- [EXERCISE INSTRUCTIONS]:
What you return must be every line below that includes the word "empty".

START MATERIALS PROVIDED

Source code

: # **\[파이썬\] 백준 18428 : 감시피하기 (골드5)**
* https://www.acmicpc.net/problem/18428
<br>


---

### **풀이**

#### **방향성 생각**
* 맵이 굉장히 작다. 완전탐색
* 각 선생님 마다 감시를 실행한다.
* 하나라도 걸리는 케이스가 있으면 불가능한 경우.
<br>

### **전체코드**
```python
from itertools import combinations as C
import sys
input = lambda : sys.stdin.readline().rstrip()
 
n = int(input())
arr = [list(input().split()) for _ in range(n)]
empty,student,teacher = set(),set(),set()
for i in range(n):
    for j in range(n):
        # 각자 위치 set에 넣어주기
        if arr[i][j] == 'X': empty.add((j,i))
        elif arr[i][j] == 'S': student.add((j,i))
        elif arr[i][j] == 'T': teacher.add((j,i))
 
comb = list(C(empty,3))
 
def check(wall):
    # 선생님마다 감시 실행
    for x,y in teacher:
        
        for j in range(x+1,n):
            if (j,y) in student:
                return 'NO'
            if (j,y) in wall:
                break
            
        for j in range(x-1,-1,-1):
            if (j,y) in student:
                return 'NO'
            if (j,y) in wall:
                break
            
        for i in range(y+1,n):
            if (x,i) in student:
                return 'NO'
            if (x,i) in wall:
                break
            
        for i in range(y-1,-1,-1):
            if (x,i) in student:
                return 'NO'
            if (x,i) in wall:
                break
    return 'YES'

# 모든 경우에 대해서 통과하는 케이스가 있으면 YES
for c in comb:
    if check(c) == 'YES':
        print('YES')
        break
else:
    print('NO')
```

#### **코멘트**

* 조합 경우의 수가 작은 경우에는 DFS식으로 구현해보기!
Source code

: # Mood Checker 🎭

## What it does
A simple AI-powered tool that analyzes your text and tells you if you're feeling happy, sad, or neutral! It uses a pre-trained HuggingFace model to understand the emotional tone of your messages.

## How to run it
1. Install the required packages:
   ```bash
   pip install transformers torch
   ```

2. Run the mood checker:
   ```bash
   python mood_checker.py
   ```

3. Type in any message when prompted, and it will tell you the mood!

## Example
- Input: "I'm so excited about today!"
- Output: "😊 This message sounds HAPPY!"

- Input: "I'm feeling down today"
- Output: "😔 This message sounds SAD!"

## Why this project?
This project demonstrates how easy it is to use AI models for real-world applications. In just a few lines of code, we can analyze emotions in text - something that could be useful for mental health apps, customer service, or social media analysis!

END MATERIALS PROVIDED

- [ANSWER SPACE]:
empty,student,teacher = set(),set(),set()
        if arr[i][j] == 'X': empty.add((j,i))
comb = list(C(empty,3))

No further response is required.